§ **Problem to solve**
Every line below must be reproduced exactly. Copy them all.

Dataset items

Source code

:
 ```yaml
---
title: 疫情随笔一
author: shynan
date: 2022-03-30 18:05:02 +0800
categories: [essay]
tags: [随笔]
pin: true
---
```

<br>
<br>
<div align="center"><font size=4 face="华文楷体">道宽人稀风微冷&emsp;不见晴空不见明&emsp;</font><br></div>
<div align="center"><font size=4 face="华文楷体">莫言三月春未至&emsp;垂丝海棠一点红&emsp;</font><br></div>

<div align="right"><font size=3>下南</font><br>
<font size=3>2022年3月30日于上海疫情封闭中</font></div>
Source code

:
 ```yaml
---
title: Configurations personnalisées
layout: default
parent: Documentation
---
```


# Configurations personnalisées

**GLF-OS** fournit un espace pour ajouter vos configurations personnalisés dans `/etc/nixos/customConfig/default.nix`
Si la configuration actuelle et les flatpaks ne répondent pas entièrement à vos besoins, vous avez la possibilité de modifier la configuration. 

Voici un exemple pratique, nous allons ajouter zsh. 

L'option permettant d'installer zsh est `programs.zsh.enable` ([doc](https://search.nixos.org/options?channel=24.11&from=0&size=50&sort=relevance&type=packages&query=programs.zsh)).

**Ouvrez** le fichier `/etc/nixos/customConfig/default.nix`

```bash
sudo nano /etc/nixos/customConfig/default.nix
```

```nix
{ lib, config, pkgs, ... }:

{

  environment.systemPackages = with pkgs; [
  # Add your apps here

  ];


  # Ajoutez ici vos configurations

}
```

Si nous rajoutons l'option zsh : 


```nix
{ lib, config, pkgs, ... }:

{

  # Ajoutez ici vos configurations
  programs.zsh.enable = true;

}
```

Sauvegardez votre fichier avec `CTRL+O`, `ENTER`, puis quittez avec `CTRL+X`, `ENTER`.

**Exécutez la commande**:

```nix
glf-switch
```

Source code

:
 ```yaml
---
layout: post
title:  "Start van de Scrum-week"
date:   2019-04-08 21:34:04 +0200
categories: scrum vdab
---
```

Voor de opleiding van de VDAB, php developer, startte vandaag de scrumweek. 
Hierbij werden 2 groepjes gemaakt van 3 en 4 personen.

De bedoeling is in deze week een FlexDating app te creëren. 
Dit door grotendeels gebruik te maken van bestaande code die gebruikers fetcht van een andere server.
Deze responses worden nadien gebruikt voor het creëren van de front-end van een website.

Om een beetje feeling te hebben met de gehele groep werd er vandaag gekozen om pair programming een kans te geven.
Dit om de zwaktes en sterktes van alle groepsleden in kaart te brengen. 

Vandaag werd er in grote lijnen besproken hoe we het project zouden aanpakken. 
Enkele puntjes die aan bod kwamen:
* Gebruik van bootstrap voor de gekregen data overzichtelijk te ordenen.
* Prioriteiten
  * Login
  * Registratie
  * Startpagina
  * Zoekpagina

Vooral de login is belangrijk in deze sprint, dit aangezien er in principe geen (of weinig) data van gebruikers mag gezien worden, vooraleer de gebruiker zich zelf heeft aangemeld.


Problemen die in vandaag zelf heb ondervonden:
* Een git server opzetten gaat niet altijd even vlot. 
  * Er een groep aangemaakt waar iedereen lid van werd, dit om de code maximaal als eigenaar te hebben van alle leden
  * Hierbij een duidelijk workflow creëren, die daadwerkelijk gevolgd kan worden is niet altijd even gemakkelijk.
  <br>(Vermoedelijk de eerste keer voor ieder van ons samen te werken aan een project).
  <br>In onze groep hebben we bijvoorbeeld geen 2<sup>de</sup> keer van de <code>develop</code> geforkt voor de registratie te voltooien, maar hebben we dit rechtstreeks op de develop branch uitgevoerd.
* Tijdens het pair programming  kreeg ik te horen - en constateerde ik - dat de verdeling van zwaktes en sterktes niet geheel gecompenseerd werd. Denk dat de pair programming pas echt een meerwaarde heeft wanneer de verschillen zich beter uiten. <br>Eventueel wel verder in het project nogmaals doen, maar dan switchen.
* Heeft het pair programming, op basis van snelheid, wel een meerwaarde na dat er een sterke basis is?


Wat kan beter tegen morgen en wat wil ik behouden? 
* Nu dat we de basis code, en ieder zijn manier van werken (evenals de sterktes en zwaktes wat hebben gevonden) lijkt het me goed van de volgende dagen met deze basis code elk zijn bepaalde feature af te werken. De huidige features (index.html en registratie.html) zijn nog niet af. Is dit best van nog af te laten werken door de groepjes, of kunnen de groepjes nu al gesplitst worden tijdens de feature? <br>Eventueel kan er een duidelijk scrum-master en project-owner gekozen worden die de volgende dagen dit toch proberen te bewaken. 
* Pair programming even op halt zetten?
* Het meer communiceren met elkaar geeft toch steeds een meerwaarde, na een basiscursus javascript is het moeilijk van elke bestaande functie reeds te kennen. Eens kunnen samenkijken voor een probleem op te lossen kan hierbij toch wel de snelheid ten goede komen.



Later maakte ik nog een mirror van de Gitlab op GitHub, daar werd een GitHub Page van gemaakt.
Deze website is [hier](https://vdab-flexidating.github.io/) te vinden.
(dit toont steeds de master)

§ **Task answer**
Source code

:
 ```yaml
---
title: 疫情随笔一
author: shynan
date: 2022-03-30 18:05:02 +0800
categories: [essay]
tags: [随笔]
pin: true
---
```

<br>
<br>
<div align="center"><font size=4 face="华文楷体">道宽人稀风微冷&emsp;不见晴空不见明&emsp;</font><br></div>
<div align="center"><font size=4 face="华文楷体">莫言三月春未至&emsp;垂丝海棠一点红&emsp;</font><br></div>

<div align="right"><font size=3>下南</font><br>
<font size=3>2022年3月30日于上海疫情封闭中</font></div>
Source code

:
 ```yaml
---
title: Configurations personnalisées
layout: default
parent: Documentation
---
```


# Configurations personnalisées

**GLF-OS** fournit un espace pour ajouter vos configurations personnalisés dans `/etc/nixos/customConfig/default.nix`
Si la configuration actuelle et les flatpaks ne répondent pas entièrement à vos besoins, vous avez la possibilité de modifier la configuration. 

Voici un exemple pratique, nous allons ajouter zsh. 

L'option permettant d'installer zsh est `programs.zsh.enable` ([doc](https://search.nixos.org/options?channel=24.11&from=0&size=50&sort=relevance&type=packages&query=programs.zsh)).

**Ouvrez** le fichier `/etc/nixos/customConfig/default.nix`

```bash
sudo nano /etc/nixos/customConfig/default.nix
```

```nix
{ lib, config, pkgs, ... }:

{

  environment.systemPackages = with pkgs; [
  # Add your apps here

  ];


  # Ajoutez ici vos configurations

}
```

Si nous rajoutons l'option zsh : 


```nix
{ lib, config, pkgs, ... }:

{

  # Ajoutez ici vos configurations
  programs.zsh.enable = true;

}
```

Sauvegardez votre fichier avec `CTRL+O`, `ENTER`, puis quittez avec `CTRL+X`, `ENTER`.

**Exécutez la commande**:

```nix
glf-switch
```

Source code

:
 ```yaml
---
layout: post
title:  "Start van de Scrum-week"
date:   2019-04-08 21:34:04 +0200
categories: scrum vdab
---
```

Voor de opleiding van de VDAB, php developer, startte vandaag de scrumweek. 
Hierbij werden 2 groepjes gemaakt van 3 en 4 personen.

De bedoeling is in deze week een FlexDating app te creëren. 
Dit door grotendeels gebruik te maken van bestaande code die gebruikers fetcht van een andere server.
Deze responses worden nadien gebruikt voor het creëren van de front-end van een website.

Om een beetje feeling te hebben met de gehele groep werd er vandaag gekozen om pair programming een kans te geven.
Dit om de zwaktes en sterktes van alle groepsleden in kaart te brengen. 

Vandaag werd er in grote lijnen besproken hoe we het project zouden aanpakken. 
Enkele puntjes die aan bod kwamen:
* Gebruik van bootstrap voor de gekregen data overzichtelijk te ordenen.
* Prioriteiten
  * Login
  * Registratie
  * Startpagina
  * Zoekpagina

Vooral de login is belangrijk in deze sprint, dit aangezien er in principe geen (of weinig) data van gebruikers mag gezien worden, vooraleer de gebruiker zich zelf heeft aangemeld.


Problemen die in vandaag zelf heb ondervonden:
* Een git server opzetten gaat niet altijd even vlot. 
  * Er een groep aangemaakt waar iedereen lid van werd, dit om de code maximaal als eigenaar te hebben van alle leden
  * Hierbij een duidelijk workflow creëren, die daadwerkelijk gevolgd kan worden is niet altijd even gemakkelijk.
  <br>(Vermoedelijk de eerste keer voor ieder van ons samen te werken aan een project).
  <br>In onze groep hebben we bijvoorbeeld geen 2<sup>de</sup> keer van de <code>develop</code> geforkt voor de registratie te voltooien, maar hebben we dit rechtstreeks op de develop branch uitgevoerd.
* Tijdens het pair programming  kreeg ik te horen - en constateerde ik - dat de verdeling van zwaktes en sterktes niet geheel gecompenseerd werd. Denk dat de pair programming pas echt een meerwaarde heeft wanneer de verschillen zich beter uiten. <br>Eventueel wel verder in het project nogmaals doen, maar dan switchen.
* Heeft het pair programming, op basis van snelheid, wel een meerwaarde na dat er een sterke basis is?


Wat kan beter tegen morgen en wat wil ik behouden? 
* Nu dat we de basis code, en ieder zijn manier van werken (evenals de sterktes en zwaktes wat hebben gevonden) lijkt het me goed van de volgende dagen met deze basis code elk zijn bepaalde feature af te werken. De huidige features (index.html en registratie.html) zijn nog niet af. Is dit best van nog af te laten werken door de groepjes, of kunnen de groepjes nu al gesplitst worden tijdens de feature? <br>Eventueel kan er een duidelijk scrum-master en project-owner gekozen worden die de volgende dagen dit toch proberen te bewaken. 
* Pair programming even op halt zetten?
* Het meer communiceren met elkaar geeft toch steeds een meerwaarde, na een basiscursus javascript is het moeilijk van elke bestaande functie reeds te kennen. Eens kunnen samenkijken voor een probleem op te lossen kan hierbij toch wel de snelheid ten goede komen.



Later maakte ik nog een mirror van de Gitlab op GitHub, daar werd een GitHub Page van gemaakt.
Deze website is [hier](https://vdab-flexidating.github.io/) te vinden.
(dit toont steeds de master)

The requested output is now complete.